A couple years before that, commercial airplane behemoth Airbus floated the idea of doing away with windows in its 2050 future airliner designs. The company suggested an embrace of biomimicry, and turning the cabin into a sort of terrifying/awesome airborne hive cluster. A bio-polyer membrane would control light, humidity and temperature and could become transparent or opaque at the push of a button, eliminating the need for windows. Airbus is still on its windowless tear, by the way—it recently filed a patent for windowless cockpits.

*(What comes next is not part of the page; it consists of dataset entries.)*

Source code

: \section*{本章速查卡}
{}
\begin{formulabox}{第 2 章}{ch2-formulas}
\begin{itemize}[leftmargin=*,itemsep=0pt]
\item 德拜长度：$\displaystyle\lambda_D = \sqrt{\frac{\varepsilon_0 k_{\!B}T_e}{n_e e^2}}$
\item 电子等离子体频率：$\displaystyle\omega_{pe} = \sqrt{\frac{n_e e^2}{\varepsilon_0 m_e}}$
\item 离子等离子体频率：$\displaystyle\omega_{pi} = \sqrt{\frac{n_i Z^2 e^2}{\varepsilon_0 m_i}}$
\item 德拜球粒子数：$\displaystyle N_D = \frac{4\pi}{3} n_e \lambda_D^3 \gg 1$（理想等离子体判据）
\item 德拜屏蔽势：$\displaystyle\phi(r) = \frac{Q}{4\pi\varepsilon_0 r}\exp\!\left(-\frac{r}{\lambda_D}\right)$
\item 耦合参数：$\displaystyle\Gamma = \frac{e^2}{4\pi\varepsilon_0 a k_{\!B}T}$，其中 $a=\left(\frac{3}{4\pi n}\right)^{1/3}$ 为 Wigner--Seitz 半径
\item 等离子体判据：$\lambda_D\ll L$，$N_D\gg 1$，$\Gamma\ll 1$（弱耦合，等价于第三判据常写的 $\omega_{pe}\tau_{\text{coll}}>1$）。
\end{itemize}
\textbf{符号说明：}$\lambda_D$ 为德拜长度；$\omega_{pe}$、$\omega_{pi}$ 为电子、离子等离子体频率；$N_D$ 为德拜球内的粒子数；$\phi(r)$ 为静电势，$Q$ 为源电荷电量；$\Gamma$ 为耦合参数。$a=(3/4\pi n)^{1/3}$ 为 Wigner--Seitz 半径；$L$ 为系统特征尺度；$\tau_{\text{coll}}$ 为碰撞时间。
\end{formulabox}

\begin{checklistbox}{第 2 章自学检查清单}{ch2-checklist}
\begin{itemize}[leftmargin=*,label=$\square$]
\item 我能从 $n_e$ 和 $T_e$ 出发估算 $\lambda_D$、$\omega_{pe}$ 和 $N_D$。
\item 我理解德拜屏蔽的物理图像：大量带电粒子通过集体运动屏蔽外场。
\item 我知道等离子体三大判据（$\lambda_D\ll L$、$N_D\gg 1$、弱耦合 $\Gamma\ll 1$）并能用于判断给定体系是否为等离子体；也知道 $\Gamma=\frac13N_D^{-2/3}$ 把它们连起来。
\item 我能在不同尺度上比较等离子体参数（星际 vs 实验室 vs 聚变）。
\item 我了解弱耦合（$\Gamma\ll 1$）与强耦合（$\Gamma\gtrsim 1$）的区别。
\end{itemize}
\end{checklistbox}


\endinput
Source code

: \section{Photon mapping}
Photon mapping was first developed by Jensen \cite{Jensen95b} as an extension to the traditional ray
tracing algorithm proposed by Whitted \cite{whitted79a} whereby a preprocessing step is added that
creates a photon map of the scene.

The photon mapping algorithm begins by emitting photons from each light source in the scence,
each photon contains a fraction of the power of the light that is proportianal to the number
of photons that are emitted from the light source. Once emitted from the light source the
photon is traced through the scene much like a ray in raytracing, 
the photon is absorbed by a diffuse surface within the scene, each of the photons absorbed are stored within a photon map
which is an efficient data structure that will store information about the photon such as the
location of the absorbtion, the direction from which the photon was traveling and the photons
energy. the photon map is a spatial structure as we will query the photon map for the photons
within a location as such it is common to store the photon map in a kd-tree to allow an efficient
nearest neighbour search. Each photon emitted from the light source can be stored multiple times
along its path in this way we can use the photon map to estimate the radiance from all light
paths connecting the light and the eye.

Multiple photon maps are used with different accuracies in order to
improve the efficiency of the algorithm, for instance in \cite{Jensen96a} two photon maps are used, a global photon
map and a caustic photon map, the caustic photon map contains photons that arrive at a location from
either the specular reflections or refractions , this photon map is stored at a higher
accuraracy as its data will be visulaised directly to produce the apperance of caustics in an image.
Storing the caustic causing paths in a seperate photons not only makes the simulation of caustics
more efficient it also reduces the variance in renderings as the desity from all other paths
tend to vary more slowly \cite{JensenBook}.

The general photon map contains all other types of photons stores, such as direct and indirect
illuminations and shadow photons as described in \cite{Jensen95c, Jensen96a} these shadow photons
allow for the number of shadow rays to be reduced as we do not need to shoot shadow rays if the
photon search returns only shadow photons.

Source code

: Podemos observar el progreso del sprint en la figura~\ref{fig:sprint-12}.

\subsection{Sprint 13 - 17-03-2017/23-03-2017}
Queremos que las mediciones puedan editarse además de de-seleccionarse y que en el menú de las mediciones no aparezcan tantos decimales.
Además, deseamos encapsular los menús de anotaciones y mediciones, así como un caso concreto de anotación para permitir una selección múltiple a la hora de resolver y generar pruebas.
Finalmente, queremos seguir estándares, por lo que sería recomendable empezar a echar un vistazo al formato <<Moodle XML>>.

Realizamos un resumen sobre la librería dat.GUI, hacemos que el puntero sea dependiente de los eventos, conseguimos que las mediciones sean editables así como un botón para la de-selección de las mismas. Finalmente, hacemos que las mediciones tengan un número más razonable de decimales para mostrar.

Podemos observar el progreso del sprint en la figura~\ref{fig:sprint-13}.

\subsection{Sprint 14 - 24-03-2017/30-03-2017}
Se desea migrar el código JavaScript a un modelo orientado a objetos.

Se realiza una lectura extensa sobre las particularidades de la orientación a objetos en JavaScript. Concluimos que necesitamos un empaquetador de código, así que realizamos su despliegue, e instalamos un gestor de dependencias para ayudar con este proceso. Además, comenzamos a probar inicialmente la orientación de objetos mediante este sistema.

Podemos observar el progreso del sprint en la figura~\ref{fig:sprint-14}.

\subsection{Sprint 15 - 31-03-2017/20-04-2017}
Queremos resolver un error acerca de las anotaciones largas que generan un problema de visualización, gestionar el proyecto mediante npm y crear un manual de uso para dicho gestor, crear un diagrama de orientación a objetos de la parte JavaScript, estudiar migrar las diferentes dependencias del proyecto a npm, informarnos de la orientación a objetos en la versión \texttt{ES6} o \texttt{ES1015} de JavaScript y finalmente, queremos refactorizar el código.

“We can make transistors that are flexible, but if we can make OLEDs that are flexible, that gives us a lot of potential in the market because we can print OLEDs on to packaging,” said CPI’s Dr. Jon Helliwell. But the futuristic technology doesn’t end there; the images displayed would also change in accordance with the passenger’s head movements. If CPI are successful in developing OLED technology, ultimately it could also lead to “smart packaging” for pharmaceuticals or food which would provide gadgets with important information, such as when the produce is spoiling.
Conclusion…
For the claustrophobics out there, a plane without windows may sound like a total nightmare, but the idea isn’t to take away your view of the world as you soar through the air, it’s to enhance it. In case, you don’t fancy watching the skies, you can always flick over the usual in-flight entertainment. So technology is ready to add a new chapter in aerospace engineering coupled with technological advancements and futuristic enhancements.